Depuis l’automne 2014, je n’ai pas pu retravailler, j’ai été mise en invalidité rapidement et aux minimas sociaux. Mon état n’a répondu à aucun traitement de la sclérose en plaque. Les symptômes vont et viennent avec une stabilisation très moyenne. Douleurs énormes et qui reviennent sans cesse dans la nuque. Pour la marche j’ai tenu le coup huit mois avec une canne en marchant sur des petites distances, en longeant les murs, en appelant à l’aide régulièrement dans la rue ou dans des magasins (il faut bien continuer à manger et mon ami habite loin). Je suis tombée plusieurs fois et j’ai fini par prendre un fauteuil roulant électrique en juillet 2015, ça m’a permis de retrouver de l’autonomie.

 

Juin 2016 : Une amie me parle des complications liées à ESSURE, jamais entendu parler, je commence des recherches.
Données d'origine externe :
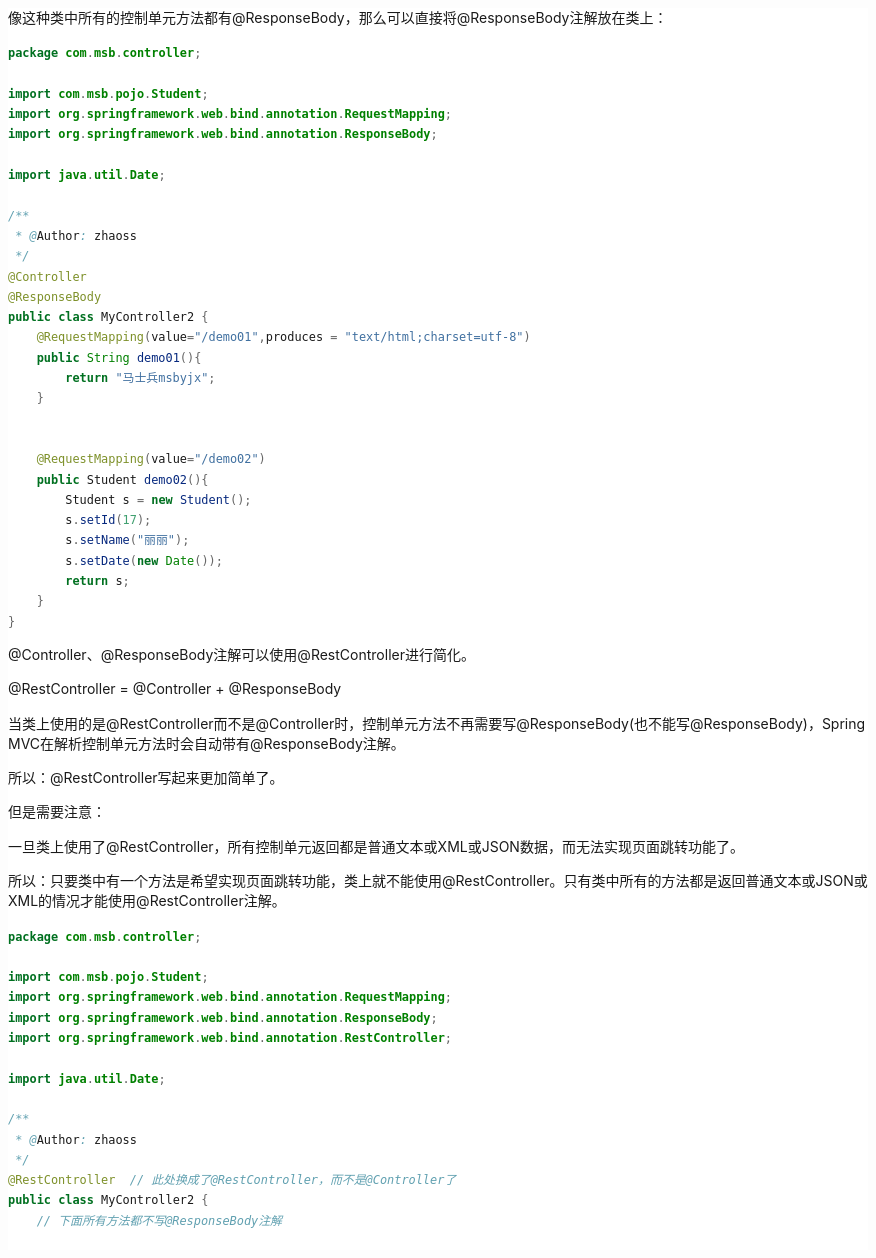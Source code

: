 像这种类中所有的控制单元方法都有@ResponseBody，那么可以直接将@ResponseBody注解放在类上：

```java
package com.msb.controller;

import com.msb.pojo.Student;
import org.springframework.web.bind.annotation.RequestMapping;
import org.springframework.web.bind.annotation.ResponseBody;

import java.util.Date;

/**
 * @Author: zhaoss
 */
@Controller
@ResponseBody
public class MyController2 {
    @RequestMapping(value="/demo01",produces = "text/html;charset=utf-8")
    public String demo01(){
        return "马士兵msbyjx";
    }


    @RequestMapping(value="/demo02")
    public Student demo02(){
        Student s = new Student();
        s.setId(17);
        s.setName("丽丽");
        s.setDate(new Date());
        return s;
    }
}

```

@Controller、@ResponseBody注解可以使用@RestController进行简化。

@RestController = @Controller + @ResponseBody

当类上使用的是@RestController而不是@Controller时，控制单元方法不再需要写@ResponseBody(也不能写@ResponseBody)，Spring MVC在解析控制单元方法时会自动带有@ResponseBody注解。

所以：@RestController写起来更加简单了。

但是需要注意：

​	一旦类上使用了@RestController，所有控制单元返回都是普通文本或XML或JSON数据，而无法实现页面跳转功能了。

​	所以：只要类中有一个方法是希望实现页面跳转功能，类上就不能使用@RestController。只有类中所有的方法都是返回普通文本或JSON或XML的情况才能使用@RestController注解。

```java
package com.msb.controller;

import com.msb.pojo.Student;
import org.springframework.web.bind.annotation.RequestMapping;
import org.springframework.web.bind.annotation.ResponseBody;
import org.springframework.web.bind.annotation.RestController;

import java.util.Date;

/**
 * @Author: zhaoss
 */
@RestController  // 此处换成了@RestController，而不是@Controller了
public class MyController2 {
    // 下面所有方法都不写@ResponseBody注解
    
```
Ah bon, je ne suis pas la seule ? Je découvre alors à quel point le combat n’est pas fini. Il faut déjà trouver un médecin qui accepte d’envisager cette hypothèse et il faut en plus qu’il soit accessible en fauteuil roulant. J’en rencontre 5 avant d’être entendue ! Ma gynéco est d’abord atterrée puis devient agressive, après tout c’est moi qui aies demandé à être opérée ! Ok, il me faut une nouvelle gynéco aussi. Depuis elle n’a jamais pris de nouvelles d’ailleurs alors qu’elle me suit depuis plus de quinze ans !

 

Novembre 2016 : longue recherche d’un allergologue, nouvelles péripéties, puis enfin diagnostic « vous êtes allergique au nickel », je le savais, il n’y avait qu’à me le demander. Radio qui montre que les ESSURE sont toujours dans les trompes, l’échographie ne montre rien. Maintenant recherche d’un chirurgien qui accepte de m’enlever les trompes et uniquement les trompes de préférence… encore un combat qui n’est pas encore gagné, même si je suis maintenant soutenue par un super généraliste et un super neurologue qui vient de me faire une déclaration d’accident à l’ANSM et un courrier pour un chirurgien pour demander qu’on m’enlève les implants rapidement. Je ne sais pas quand ça pourra se faire, ni si mon état pourra s’améliorer mais s’il ne s’aggrave pas, ça sera déjà une victoire.